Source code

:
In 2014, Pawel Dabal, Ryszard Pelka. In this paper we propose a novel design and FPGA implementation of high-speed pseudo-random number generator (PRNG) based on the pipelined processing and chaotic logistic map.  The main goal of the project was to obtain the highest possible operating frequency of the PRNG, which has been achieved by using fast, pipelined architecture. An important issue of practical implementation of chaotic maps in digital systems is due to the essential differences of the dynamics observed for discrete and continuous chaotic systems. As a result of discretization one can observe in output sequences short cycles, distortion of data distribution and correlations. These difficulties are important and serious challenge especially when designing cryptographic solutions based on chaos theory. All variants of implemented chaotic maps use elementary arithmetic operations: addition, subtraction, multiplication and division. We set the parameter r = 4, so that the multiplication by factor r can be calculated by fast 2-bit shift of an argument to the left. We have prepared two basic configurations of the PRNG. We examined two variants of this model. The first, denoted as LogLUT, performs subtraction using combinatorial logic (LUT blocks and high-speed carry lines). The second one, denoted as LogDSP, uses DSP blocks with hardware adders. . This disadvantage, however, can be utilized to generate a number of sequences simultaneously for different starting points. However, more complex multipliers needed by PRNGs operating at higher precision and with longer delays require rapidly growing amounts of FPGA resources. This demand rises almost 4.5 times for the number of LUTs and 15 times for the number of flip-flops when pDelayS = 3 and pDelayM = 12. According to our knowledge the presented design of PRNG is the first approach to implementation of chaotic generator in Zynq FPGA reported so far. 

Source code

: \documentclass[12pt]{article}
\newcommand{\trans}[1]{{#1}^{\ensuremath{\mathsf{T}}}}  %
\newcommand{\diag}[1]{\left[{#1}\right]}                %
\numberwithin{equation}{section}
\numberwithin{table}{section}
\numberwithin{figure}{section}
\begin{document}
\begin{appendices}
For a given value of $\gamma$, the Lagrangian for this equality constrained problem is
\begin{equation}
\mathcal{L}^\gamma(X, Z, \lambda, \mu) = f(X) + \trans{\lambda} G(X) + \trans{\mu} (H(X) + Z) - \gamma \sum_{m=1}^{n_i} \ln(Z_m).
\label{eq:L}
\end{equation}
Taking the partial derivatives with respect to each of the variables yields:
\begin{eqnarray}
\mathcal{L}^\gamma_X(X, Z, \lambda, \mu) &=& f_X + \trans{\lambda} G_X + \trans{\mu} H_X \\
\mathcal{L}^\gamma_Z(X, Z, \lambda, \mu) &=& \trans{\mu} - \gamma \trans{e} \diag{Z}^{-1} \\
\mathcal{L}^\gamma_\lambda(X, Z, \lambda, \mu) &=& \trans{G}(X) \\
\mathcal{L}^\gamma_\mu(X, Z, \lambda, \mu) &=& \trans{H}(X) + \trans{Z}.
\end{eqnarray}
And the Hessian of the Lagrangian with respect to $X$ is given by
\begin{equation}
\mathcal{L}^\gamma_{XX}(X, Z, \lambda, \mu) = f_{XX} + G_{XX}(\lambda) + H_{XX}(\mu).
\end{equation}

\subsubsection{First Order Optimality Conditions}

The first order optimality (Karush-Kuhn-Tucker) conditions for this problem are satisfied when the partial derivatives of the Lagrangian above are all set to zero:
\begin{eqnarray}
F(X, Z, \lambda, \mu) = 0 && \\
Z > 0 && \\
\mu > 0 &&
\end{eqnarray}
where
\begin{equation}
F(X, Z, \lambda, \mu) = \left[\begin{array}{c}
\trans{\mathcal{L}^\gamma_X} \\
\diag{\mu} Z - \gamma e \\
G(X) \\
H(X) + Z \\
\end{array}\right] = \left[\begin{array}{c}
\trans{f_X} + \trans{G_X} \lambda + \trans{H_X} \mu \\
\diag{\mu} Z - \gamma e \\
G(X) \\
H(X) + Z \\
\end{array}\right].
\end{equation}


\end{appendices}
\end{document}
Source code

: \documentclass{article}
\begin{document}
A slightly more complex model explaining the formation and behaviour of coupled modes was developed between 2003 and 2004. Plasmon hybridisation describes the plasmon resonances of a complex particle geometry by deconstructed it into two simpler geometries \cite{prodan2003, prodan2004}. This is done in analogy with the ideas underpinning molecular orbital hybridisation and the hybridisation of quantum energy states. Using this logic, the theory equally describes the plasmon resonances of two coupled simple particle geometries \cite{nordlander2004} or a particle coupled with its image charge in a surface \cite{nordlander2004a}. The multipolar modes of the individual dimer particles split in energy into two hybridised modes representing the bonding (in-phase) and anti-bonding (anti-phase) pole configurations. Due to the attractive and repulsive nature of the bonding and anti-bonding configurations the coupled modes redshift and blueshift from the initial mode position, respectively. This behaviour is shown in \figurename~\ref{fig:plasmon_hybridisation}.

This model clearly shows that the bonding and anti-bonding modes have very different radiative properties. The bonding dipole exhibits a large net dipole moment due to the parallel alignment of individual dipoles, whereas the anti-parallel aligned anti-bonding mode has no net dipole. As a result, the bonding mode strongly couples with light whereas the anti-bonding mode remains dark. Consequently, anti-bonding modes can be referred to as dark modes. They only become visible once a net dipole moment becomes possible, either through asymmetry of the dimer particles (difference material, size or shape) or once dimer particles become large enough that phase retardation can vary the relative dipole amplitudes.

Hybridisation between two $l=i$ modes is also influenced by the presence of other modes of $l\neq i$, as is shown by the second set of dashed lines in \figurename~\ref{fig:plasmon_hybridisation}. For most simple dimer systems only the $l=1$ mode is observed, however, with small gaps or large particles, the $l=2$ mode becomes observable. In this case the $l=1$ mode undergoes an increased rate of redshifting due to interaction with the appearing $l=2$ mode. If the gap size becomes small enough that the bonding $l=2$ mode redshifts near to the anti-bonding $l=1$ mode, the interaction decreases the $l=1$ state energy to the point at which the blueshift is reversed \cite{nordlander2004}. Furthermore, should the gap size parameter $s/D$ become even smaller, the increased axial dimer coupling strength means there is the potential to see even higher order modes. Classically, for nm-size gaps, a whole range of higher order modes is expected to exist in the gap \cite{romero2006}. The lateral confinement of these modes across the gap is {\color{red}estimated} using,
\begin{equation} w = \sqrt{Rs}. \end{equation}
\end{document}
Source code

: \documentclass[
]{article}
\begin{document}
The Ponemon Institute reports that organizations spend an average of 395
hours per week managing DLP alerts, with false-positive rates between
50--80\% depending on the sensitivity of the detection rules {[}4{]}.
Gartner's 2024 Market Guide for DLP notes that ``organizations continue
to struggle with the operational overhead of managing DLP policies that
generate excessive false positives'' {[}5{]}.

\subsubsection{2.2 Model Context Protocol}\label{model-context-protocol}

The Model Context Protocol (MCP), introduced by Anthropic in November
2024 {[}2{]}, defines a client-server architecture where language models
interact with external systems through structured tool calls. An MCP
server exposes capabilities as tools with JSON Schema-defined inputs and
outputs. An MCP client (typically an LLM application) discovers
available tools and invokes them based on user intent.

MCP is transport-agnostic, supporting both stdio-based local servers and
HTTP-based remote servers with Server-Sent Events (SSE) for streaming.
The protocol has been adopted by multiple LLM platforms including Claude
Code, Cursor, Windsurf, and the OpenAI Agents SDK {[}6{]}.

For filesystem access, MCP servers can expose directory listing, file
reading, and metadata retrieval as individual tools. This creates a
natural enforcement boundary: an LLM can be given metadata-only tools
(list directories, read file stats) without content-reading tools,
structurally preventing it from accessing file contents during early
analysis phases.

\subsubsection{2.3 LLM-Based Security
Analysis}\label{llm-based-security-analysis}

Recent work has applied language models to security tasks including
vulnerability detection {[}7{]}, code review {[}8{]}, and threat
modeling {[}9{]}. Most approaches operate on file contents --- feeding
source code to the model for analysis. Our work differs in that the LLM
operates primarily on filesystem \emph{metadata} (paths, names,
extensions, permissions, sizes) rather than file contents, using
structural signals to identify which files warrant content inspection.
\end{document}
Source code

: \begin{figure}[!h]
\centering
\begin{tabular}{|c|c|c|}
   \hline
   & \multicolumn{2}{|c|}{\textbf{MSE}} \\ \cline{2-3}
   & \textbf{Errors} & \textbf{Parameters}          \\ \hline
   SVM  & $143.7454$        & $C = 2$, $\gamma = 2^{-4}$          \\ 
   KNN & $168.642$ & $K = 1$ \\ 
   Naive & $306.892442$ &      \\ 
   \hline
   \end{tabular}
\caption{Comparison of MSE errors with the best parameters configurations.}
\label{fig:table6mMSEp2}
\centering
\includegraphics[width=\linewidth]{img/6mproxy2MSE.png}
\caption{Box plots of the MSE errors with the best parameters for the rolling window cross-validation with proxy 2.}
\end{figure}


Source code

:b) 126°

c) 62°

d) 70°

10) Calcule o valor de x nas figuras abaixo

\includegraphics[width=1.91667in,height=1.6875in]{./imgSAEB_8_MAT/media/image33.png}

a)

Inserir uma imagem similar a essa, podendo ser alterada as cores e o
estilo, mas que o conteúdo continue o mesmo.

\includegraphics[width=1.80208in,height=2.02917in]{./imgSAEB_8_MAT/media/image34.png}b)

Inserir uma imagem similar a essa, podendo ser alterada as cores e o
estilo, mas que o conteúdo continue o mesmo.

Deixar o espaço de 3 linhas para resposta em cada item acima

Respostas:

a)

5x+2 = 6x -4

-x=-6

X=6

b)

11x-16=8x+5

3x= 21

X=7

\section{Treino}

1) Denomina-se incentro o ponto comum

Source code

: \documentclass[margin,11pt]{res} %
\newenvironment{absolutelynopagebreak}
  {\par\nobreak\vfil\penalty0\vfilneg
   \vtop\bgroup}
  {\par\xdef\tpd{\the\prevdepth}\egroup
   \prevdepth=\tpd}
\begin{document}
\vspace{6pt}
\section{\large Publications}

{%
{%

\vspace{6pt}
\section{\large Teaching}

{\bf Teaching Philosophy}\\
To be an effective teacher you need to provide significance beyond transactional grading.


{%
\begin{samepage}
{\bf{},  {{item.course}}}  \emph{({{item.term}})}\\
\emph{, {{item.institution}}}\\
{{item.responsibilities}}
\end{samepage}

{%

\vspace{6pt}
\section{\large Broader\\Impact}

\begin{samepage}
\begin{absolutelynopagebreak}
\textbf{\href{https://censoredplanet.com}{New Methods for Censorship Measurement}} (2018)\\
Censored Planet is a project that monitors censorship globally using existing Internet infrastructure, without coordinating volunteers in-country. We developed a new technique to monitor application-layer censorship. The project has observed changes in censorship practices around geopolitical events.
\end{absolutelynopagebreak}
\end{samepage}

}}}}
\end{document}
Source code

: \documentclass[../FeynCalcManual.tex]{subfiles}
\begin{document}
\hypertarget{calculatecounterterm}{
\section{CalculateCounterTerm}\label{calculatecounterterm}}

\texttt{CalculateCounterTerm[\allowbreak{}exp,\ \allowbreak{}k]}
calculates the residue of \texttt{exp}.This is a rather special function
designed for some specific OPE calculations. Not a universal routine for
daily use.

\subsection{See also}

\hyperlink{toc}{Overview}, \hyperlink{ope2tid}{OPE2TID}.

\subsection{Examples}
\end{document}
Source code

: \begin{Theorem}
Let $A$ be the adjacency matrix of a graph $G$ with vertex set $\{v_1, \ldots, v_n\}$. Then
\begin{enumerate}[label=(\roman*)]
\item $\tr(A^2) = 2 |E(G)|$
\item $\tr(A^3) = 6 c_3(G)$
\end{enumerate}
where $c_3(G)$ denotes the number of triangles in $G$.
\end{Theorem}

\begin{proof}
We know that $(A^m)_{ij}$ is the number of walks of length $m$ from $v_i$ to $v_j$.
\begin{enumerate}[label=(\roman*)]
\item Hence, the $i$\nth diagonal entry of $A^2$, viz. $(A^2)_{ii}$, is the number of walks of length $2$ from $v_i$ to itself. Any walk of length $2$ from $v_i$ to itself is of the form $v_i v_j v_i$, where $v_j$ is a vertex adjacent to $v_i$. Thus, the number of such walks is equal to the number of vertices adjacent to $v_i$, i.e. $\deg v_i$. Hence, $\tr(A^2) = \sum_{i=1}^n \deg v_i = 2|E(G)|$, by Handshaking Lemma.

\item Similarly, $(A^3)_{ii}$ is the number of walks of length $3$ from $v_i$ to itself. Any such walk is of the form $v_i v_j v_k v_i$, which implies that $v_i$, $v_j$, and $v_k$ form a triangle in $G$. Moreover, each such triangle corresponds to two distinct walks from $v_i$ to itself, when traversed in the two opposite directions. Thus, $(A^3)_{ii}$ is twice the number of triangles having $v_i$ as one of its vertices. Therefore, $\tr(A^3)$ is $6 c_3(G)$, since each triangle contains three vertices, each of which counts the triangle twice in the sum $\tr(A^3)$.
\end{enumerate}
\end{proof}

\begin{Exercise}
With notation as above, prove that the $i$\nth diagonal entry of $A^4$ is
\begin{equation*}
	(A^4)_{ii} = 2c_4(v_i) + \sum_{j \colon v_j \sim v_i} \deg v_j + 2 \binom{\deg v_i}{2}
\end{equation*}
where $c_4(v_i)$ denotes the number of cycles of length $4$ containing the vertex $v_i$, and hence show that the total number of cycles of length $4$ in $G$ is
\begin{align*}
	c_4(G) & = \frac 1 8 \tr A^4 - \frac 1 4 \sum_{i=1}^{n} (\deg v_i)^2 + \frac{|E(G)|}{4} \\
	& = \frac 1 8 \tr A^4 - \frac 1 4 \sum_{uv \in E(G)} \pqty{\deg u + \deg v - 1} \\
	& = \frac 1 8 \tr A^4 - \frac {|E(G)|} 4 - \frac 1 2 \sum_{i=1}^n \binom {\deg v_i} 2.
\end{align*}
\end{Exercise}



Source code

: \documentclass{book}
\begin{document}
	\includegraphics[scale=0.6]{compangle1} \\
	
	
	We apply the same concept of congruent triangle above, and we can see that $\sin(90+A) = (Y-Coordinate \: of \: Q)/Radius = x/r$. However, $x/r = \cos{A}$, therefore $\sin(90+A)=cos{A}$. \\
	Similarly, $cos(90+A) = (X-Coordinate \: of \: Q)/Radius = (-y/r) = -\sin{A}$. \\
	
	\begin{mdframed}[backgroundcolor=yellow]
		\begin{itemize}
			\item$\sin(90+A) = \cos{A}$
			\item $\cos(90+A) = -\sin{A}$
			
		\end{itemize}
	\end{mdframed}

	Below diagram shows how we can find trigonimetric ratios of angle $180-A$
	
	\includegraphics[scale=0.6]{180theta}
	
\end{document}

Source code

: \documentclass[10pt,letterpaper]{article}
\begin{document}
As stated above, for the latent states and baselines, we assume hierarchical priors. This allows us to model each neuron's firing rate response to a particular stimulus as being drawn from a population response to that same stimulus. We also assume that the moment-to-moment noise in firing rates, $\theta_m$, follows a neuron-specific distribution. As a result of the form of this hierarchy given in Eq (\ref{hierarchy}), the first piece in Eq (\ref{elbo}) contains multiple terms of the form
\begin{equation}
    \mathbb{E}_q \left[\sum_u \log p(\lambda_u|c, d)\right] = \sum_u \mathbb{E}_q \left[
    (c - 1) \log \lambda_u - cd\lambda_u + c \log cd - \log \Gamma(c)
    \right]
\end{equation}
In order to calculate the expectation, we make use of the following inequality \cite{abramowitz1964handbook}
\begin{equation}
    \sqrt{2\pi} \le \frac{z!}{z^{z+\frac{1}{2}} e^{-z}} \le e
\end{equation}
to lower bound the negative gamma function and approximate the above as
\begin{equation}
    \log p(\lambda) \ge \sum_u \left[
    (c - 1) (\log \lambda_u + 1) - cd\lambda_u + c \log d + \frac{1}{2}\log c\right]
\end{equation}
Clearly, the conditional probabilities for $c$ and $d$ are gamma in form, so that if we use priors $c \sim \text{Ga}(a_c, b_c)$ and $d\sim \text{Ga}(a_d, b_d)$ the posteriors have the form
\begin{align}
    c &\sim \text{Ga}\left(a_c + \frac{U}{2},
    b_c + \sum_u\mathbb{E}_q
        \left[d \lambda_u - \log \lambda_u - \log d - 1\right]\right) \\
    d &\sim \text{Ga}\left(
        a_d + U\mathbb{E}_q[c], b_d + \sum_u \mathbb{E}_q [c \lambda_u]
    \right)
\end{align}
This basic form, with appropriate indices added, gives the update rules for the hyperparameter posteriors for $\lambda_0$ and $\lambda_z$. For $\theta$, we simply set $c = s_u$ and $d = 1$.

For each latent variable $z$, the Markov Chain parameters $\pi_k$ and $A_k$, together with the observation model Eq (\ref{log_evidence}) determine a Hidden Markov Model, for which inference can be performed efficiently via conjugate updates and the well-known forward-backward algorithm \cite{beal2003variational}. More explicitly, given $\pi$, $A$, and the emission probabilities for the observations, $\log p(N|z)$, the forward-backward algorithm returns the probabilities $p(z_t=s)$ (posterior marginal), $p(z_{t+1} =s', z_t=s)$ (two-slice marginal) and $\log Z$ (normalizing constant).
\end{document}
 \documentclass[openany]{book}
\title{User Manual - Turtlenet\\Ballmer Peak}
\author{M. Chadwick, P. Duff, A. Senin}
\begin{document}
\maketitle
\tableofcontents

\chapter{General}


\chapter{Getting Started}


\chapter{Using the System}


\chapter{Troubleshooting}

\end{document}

# # # #

● Work task: Using the records above, list each line that includes "servers".

● Answer for the task:
MCP is transport-agnostic, supporting both stdio-based local servers and
HTTP-based remote servers with Server-Sent Events (SSE) for streaming.
For filesystem access, MCP servers can expose directory listing, file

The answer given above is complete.